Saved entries
* * * *
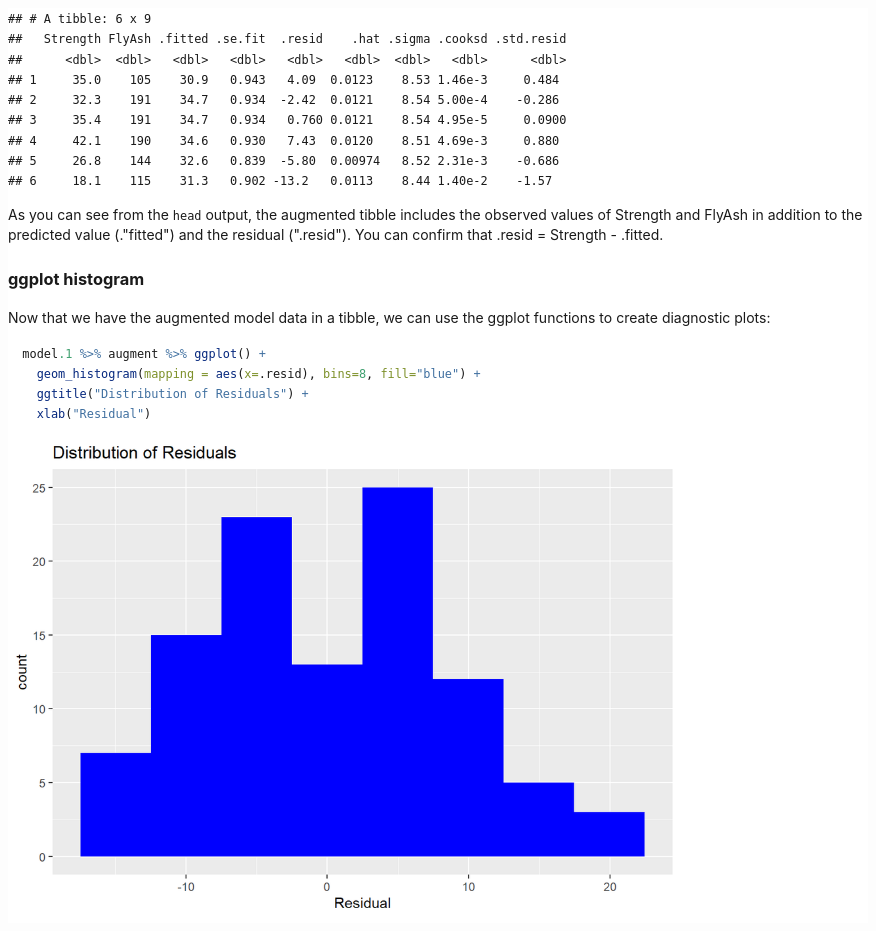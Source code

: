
 ```
## # A tibble: 6 x 9
##   Strength FlyAsh .fitted .se.fit  .resid    .hat .sigma .cooksd .std.resid
##      <dbl>  <dbl>   <dbl>   <dbl>   <dbl>   <dbl>  <dbl>   <dbl>      <dbl>
## 1     35.0    105    30.9   0.943   4.09  0.0123    8.53 1.46e-3     0.484 
## 2     32.3    191    34.7   0.934  -2.42  0.0121    8.54 5.00e-4    -0.286 
## 3     35.4    191    34.7   0.934   0.760 0.0121    8.54 4.95e-5     0.0900
## 4     42.1    190    34.6   0.930   7.43  0.0120    8.51 4.69e-3     0.880 
## 5     26.8    144    32.6   0.839  -5.80  0.00974   8.52 2.31e-3    -0.686 
## 6     18.1    115    31.3   0.902 -13.2   0.0113    8.44 1.40e-2    -1.57
```

As you can see from the `head` output, the augmented tibble includes the observed values of Strength and FlyAsh in addition to the predicted value (."fitted") and the residual (".resid").  You can confirm that .resid = Strength - .fitted.

### ggplot histogram
Now that we have the augmented model data in a tibble, we can use the ggplot functions to create diagnostic plots:


```r
  model.1 %>% augment %>% ggplot() +
    geom_histogram(mapping = aes(x=.resid), bins=8, fill="blue") +
    ggtitle("Distribution of Residuals") +
    xlab("Residual")
```

<img src="09_regression_files/figure-html/unnamed-chunk-8-1.png" width="672" />
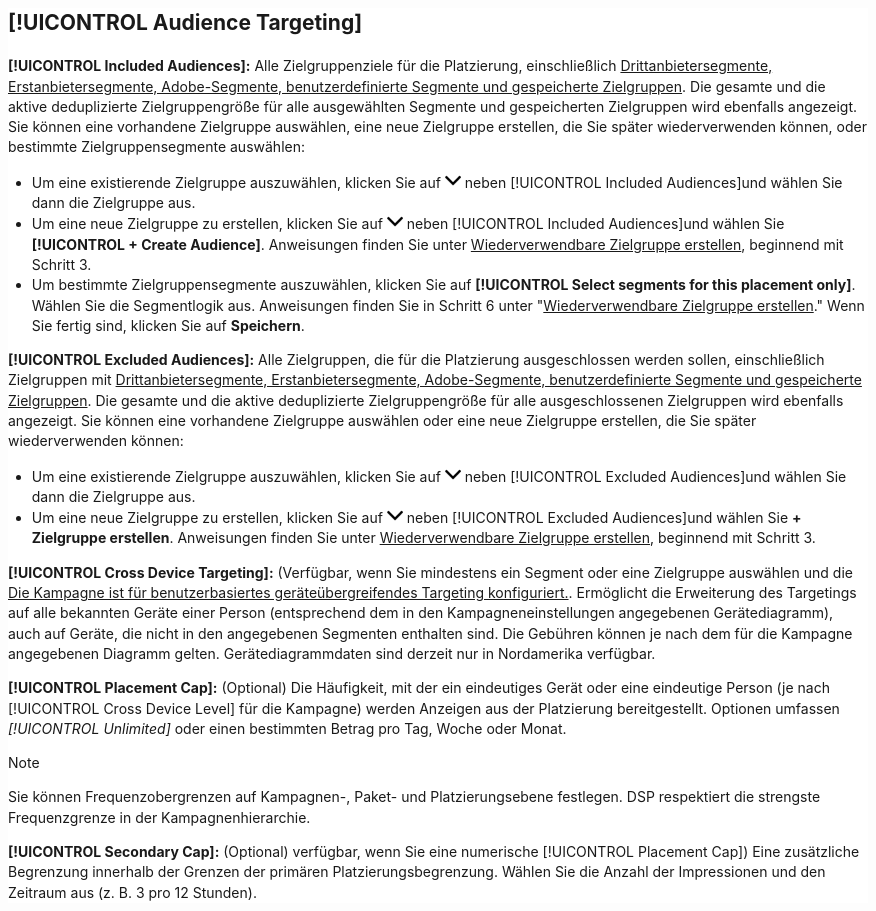 ## [!UICONTROL Audience Targeting]

**[!UICONTROL Included Audiences]:** Alle Zielgruppenziele für die Platzierung, einschließlich [Drittanbietersegmente, Erstanbietersegmente, Adobe-Segmente, benutzerdefinierte Segmente und gespeicherte Zielgruppen](/help/dsp/audiences/audience-settings.md). Die gesamte und die aktive deduplizierte Zielgruppengröße für alle ausgewählten Segmente und gespeicherten Zielgruppen wird ebenfalls angezeigt. Sie können eine vorhandene Zielgruppe auswählen, eine neue Zielgruppe erstellen, die Sie später wiederverwenden können, oder bestimmte Zielgruppensegmente auswählen:

* Um eine existierende Zielgruppe auszuwählen, klicken Sie auf ![Auswählen](/help/dsp/assets/chevron-down.png) neben [!UICONTROL Included Audiences]und wählen Sie dann die Zielgruppe aus.
* Um eine neue Zielgruppe zu erstellen, klicken Sie auf ![Auswählen](/help/dsp/assets/chevron-down.png) neben [!UICONTROL Included Audiences]und wählen Sie **[!UICONTROL + Create Audience]**. Anweisungen finden Sie unter [Wiederverwendbare Zielgruppe erstellen](/help/dsp/audiences/reusable-audience-create.md), beginnend mit Schritt 3.
* Um bestimmte Zielgruppensegmente auszuwählen, klicken Sie auf **[!UICONTROL Select segments for this placement only]**. Wählen Sie die Segmentlogik aus. Anweisungen finden Sie in Schritt 6 unter &quot;[Wiederverwendbare Zielgruppe erstellen](/help/dsp/audiences/reusable-audience-create.md).&quot; Wenn Sie fertig sind, klicken Sie auf **Speichern**.

**[!UICONTROL Excluded Audiences]:** Alle Zielgruppen, die für die Platzierung ausgeschlossen werden sollen, einschließlich Zielgruppen mit [Drittanbietersegmente, Erstanbietersegmente, Adobe-Segmente, benutzerdefinierte Segmente und gespeicherte Zielgruppen](/help/dsp/audiences/audience-settings.md). Die gesamte und die aktive deduplizierte Zielgruppengröße für alle ausgeschlossenen Zielgruppen wird ebenfalls angezeigt. Sie können eine vorhandene Zielgruppe auswählen oder eine neue Zielgruppe erstellen, die Sie später wiederverwenden können:

* Um eine existierende Zielgruppe auszuwählen, klicken Sie auf ![Auswählen](/help/dsp/assets/chevron-down.png) neben [!UICONTROL Excluded Audiences]und wählen Sie dann die Zielgruppe aus.
* Um eine neue Zielgruppe zu erstellen, klicken Sie auf ![Auswählen](/help/dsp/assets/chevron-down.png) neben [!UICONTROL Excluded Audiences]und wählen Sie **+ Zielgruppe erstellen**. Anweisungen finden Sie unter [Wiederverwendbare Zielgruppe erstellen](/help/dsp/audiences/reusable-audience-create.md), beginnend mit Schritt 3.

**[!UICONTROL Cross Device Targeting]:** (Verfügbar, wenn Sie mindestens ein Segment oder eine Zielgruppe auswählen und die [Die Kampagne ist für benutzerbasiertes geräteübergreifendes Targeting konfiguriert.](/help/dsp/campaign-management/campaigns/campaign-settings.md). Ermöglicht die Erweiterung des Targetings auf alle bekannten Geräte einer Person (entsprechend dem in den Kampagneneinstellungen angegebenen Gerätediagramm), auch auf Geräte, die nicht in den angegebenen Segmenten enthalten sind. Die Gebühren können je nach dem für die Kampagne angegebenen Diagramm gelten. Gerätediagrammdaten sind derzeit nur in Nordamerika verfügbar.

**[!UICONTROL Placement Cap]:** (Optional) Die Häufigkeit, mit der ein eindeutiges Gerät oder eine eindeutige Person (je nach [!UICONTROL Cross Device Level] für die Kampagne) werden Anzeigen aus der Platzierung bereitgestellt. Optionen umfassen *[!UICONTROL Unlimited]* oder einen bestimmten Betrag pro Tag, Woche oder Monat.

>[!NOTE]
>
> Sie können Frequenzobergrenzen auf Kampagnen-, Paket- und Platzierungsebene festlegen. DSP respektiert die strengste Frequenzgrenze in der Kampagnenhierarchie.

**[!UICONTROL Secondary Cap]:** (Optional) verfügbar, wenn Sie eine numerische [!UICONTROL Placement Cap]) Eine zusätzliche Begrenzung innerhalb der Grenzen der primären Platzierungsbegrenzung. Wählen Sie die Anzahl der Impressionen und den Zeitraum aus (z. B. 3 pro 12 Stunden).
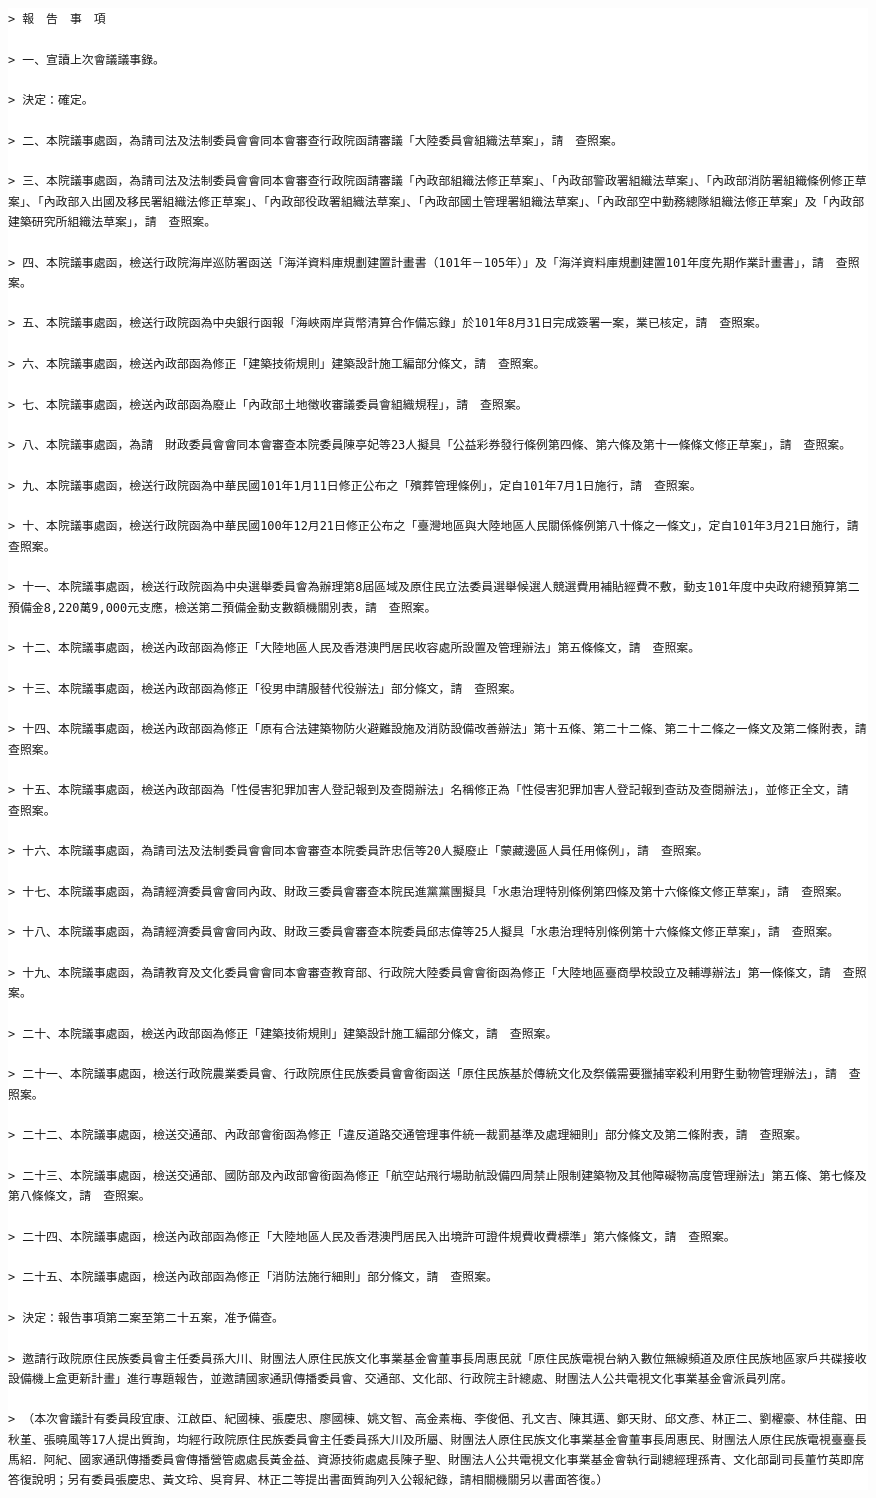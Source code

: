     > 報　告　事　項

    > 一、宣讀上次會議議事錄。

    > 決定：確定。

    > 二、本院議事處函，為請司法及法制委員會會同本會審查行政院函請審議「大陸委員會組織法草案」，請　查照案。

    > 三、本院議事處函，為請司法及法制委員會會同本會審查行政院函請審議「內政部組織法修正草案」、「內政部警政署組織法草案」、「內政部消防署組織條例修正草案」、「內政部入出國及移民署組織法修正草案」、「內政部役政署組織法草案」、「內政部國土管理署組織法草案」、「內政部空中勤務總隊組織法修正草案」及「內政部建築研究所組織法草案」，請　查照案。

    > 四、本院議事處函，檢送行政院海岸巡防署函送「海洋資料庫規劃建置計畫書（101年－105年）」及「海洋資料庫規劃建置101年度先期作業計畫書」，請　查照案。

    > 五、本院議事處函，檢送行政院函為中央銀行函報「海峽兩岸貨幣清算合作備忘錄」於101年8月31日完成簽署一案，業已核定，請　查照案。

    > 六、本院議事處函，檢送內政部函為修正「建築技術規則」建築設計施工編部分條文，請　查照案。

    > 七、本院議事處函，檢送內政部函為廢止「內政部土地徵收審議委員會組織規程」，請　查照案。

    > 八、本院議事處函，為請　財政委員會會同本會審查本院委員陳亭妃等23人擬具「公益彩券發行條例第四條、第六條及第十一條條文修正草案」，請　查照案。

    > 九、本院議事處函，檢送行政院函為中華民國101年1月11日修正公布之「殯葬管理條例」，定自101年7月1日施行，請　查照案。

    > 十、本院議事處函，檢送行政院函為中華民國100年12月21日修正公布之「臺灣地區與大陸地區人民關係條例第八十條之一條文」，定自101年3月21日施行，請　查照案。

    > 十一、本院議事處函，檢送行政院函為中央選舉委員會為辦理第8屆區域及原住民立法委員選舉候選人競選費用補貼經費不敷，動支101年度中央政府總預算第二預備金8,220萬9,000元支應，檢送第二預備金動支數額機關別表，請　查照案。

    > 十二、本院議事處函，檢送內政部函為修正「大陸地區人民及香港澳門居民收容處所設置及管理辦法」第五條條文，請　查照案。

    > 十三、本院議事處函，檢送內政部函為修正「役男申請服替代役辦法」部分條文，請　查照案。

    > 十四、本院議事處函，檢送內政部函為修正「原有合法建築物防火避難設施及消防設備改善辦法」第十五條、第二十二條、第二十二條之一條文及第二條附表，請　查照案。

    > 十五、本院議事處函，檢送內政部函為「性侵害犯罪加害人登記報到及查閱辦法」名稱修正為「性侵害犯罪加害人登記報到查訪及查閱辦法」，並修正全文，請　查照案。

    > 十六、本院議事處函，為請司法及法制委員會會同本會審查本院委員許忠信等20人擬廢止「蒙藏邊區人員任用條例」，請　查照案。

    > 十七、本院議事處函，為請經濟委員會會同內政、財政三委員會審查本院民進黨黨團擬具「水患治理特別條例第四條及第十六條條文修正草案」，請　查照案。

    > 十八、本院議事處函，為請經濟委員會會同內政、財政三委員會審查本院委員邱志偉等25人擬具「水患治理特別條例第十六條條文修正草案」，請　查照案。

    > 十九、本院議事處函，為請教育及文化委員會會同本會審查教育部、行政院大陸委員會會銜函為修正「大陸地區臺商學校設立及輔導辦法」第一條條文，請　查照案。

    > 二十、本院議事處函，檢送內政部函為修正「建築技術規則」建築設計施工編部分條文，請　查照案。

    > 二十一、本院議事處函，檢送行政院農業委員會、行政院原住民族委員會會銜函送「原住民族基於傳統文化及祭儀需要獵捕宰殺利用野生動物管理辦法」，請　查照案。

    > 二十二、本院議事處函，檢送交通部、內政部會銜函為修正「違反道路交通管理事件統一裁罰基準及處理細則」部分條文及第二條附表，請　查照案。

    > 二十三、本院議事處函，檢送交通部、國防部及內政部會銜函為修正「航空站飛行場助航設備四周禁止限制建築物及其他障礙物高度管理辦法」第五條、第七條及第八條條文，請　查照案。

    > 二十四、本院議事處函，檢送內政部函為修正「大陸地區人民及香港澳門居民入出境許可證件規費收費標準」第六條條文，請　查照案。

    > 二十五、本院議事處函，檢送內政部函為修正「消防法施行細則」部分條文，請　查照案。

    > 決定：報告事項第二案至第二十五案，准予備查。

    > 邀請行政院原住民族委員會主任委員孫大川、財團法人原住民族文化事業基金會董事長周惠民就「原住民族電視台納入數位無線頻道及原住民族地區家戶共碟接收設備機上盒更新計畫」進行專題報告，並邀請國家通訊傳播委員會、交通部、文化部、行政院主計總處、財團法人公共電視文化事業基金會派員列席。

    > （本次會議計有委員段宜康、江啟臣、紀國棟、張慶忠、廖國棟、姚文智、高金素梅、李俊俋、孔文吉、陳其邁、鄭天財、邱文彥、林正二、劉櫂豪、林佳龍、田秋堇、張曉風等17人提出質詢，均經行政院原住民族委員會主任委員孫大川及所屬、財團法人原住民族文化事業基金會董事長周惠民、財團法人原住民族電視臺臺長馬紹．阿紀、國家通訊傳播委員會傳播營管處處長黃金益、資源技術處處長陳子聖、財團法人公共電視文化事業基金會執行副總經理孫青、文化部副司長董竹英即席答復說明；另有委員張慶忠、黃文玲、吳育昇、林正二等提出書面質詢列入公報紀錄，請相關機關另以書面答復。）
* * * *
[AIM OF THE EXERCISE]
All lines above from the one holding "Sie auf **Speichern**." to the one holding "wählen Sie **+", inclusive, are to be copied exactly; no other line is wanted.

[REPLY TO THE EXERCISE]
* Um bestimmte Zielgruppensegmente auszuwählen, klicken Sie auf **[!UICONTROL Select segments for this placement only]**. Wählen Sie die Segmentlogik aus. Anweisungen finden Sie in Schritt 6 unter &quot;[Wiederverwendbare Zielgruppe erstellen](/help/dsp/audiences/reusable-audience-create.md).&quot; Wenn Sie fertig sind, klicken Sie auf **Speichern**.

**[!UICONTROL Excluded Audiences]:** Alle Zielgruppen, die für die Platzierung ausgeschlossen werden sollen, einschließlich Zielgruppen mit [Drittanbietersegmente, Erstanbietersegmente, Adobe-Segmente, benutzerdefinierte Segmente und gespeicherte Zielgruppen](/help/dsp/audiences/audience-settings.md). Die gesamte und die aktive deduplizierte Zielgruppengröße für alle ausgeschlossenen Zielgruppen wird ebenfalls angezeigt. Sie können eine vorhandene Zielgruppe auswählen oder eine neue Zielgruppe erstellen, die Sie später wiederverwenden können:

* Um eine existierende Zielgruppe auszuwählen, klicken Sie auf ![Auswählen](/help/dsp/assets/chevron-down.png) neben [!UICONTROL Excluded Audiences]und wählen Sie dann die Zielgruppe aus.
* Um eine neue Zielgruppe zu erstellen, klicken Sie auf ![Auswählen](/help/dsp/assets/chevron-down.png) neben [!UICONTROL Excluded Audiences]und wählen Sie **+ Zielgruppe erstellen**. Anweisungen finden Sie unter [Wiederverwendbare Zielgruppe erstellen](/help/dsp/audiences/reusable-audience-create.md), beginnend mit Schritt 3.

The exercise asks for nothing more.